Sheriff John Duffy, who for years has complained that the county board has been too slow to pay for new jails, said he was "delighted" by the board's action.

"I couldn't be happier," Duffy said. "We're light-years ahead of where we were three months ago. The board has said we're going to construct these facilities all at one time. They've said, 'We may disagree on exactly what way to do it, but we're going to do it.' "

Duffy said he also is pleased by a commitment the board made Tuesday to book prisoners at the regional jails in Chula Vista and El Cajon, starting as early as next year. He said the change will save valuable time sheriff's deputies now spend transporting inmates from the central jail downtown to the suburbs.

Although Duffy and others said they were impressed by the unanimity of the board's decision, the five supervisors' agreement Tuesday appeared to be a fragile one. As Supervisor Susan Golding said, "We've agreed to disagree."

What she meant was that she had agreed not to oppose Bailey's efforts to put the proposal for a sales tax increase on the ballot while Bailey supported her efforts to scrape together enough money from other sources to head off the need for a tax increase.

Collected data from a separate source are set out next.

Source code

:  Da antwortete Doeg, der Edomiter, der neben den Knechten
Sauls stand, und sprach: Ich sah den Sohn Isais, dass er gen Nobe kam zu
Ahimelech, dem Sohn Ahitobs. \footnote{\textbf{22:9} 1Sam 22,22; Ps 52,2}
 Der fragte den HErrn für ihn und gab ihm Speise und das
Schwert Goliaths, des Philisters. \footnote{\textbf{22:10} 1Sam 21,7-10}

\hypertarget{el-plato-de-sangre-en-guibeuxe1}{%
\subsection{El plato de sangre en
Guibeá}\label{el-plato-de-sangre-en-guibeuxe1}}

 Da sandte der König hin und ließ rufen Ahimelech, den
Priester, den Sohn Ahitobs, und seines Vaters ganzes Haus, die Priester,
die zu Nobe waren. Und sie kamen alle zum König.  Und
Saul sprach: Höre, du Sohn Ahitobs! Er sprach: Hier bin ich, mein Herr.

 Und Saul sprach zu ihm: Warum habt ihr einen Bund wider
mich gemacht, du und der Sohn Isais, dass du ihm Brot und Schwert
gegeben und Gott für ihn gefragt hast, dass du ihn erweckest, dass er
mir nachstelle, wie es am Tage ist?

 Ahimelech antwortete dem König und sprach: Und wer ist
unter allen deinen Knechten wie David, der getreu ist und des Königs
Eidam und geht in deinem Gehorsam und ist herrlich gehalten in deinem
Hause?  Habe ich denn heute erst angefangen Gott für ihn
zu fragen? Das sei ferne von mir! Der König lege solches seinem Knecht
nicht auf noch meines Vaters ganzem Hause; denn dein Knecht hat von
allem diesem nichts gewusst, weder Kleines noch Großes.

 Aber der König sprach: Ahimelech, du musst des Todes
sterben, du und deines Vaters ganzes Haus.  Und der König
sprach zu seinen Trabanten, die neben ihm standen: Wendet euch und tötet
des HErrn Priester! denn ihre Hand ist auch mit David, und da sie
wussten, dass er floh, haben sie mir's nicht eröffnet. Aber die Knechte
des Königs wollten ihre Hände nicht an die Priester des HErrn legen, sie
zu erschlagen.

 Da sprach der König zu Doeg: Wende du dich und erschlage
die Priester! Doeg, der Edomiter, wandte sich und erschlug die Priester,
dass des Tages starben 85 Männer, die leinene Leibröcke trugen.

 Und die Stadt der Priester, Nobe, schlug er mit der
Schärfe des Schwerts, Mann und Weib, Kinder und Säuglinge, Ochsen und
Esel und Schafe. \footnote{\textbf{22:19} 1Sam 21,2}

Bailey's plan would ask voters to increase the sales tax to 6.5%, from the current 6%, for five years. The money raised would then be used for construction to ease overcrowding in the jails and to build courtrooms.

But Bailey is finding it difficult to persuade other lawmakers to support his plan. Some politicians will not endorse a tax increase for any purpose, and others, acting San Diego Mayor Ed Struiksma among them, have already committed themselves to an effort to increase the sales tax by a percentage point to pay for new roads and mass transit projects. Others believe that it would be almost impossible to garner the two-thirds vote needed to increase the sales tax for jail and courthouse construction.

Golding, who opposes a tax increase, instead supports the issuance of what are called "certificates of participation," which do not require voter approval. Under such a plan, the county would issue the certificates to raise money to build the jails and courtrooms, the ownership of which would rest with a nonprofit corporation or private company. The county would then lease back the buildings, making payments over a period of time and finally assuming ownership of the facilities.

Golding said she thinks the certificates could be used immediately to construct a 350-bed honor camp and an expansion of Juvenile Hall. Other projects, she said, could be funded through a combination of downtown redevelopment money, increased surcharges on fines the county levies, the sale of surplus county land, and the county's share of a statewide bond issue.

Although Bailey's proposal would involve paying cash to build the buildings, Golding's plan would leave the county with a debt or lease payments estimated to reach $50 million or more each year for as long as 30 years.

The board directed Janssen to return in January with a report on how much of the $420-million construction costs could be paid for through the proposals backed by Golding. At the same meeting, Bailey will present his ballot language and ask the board to officially endorse his proposal as a ballot measure.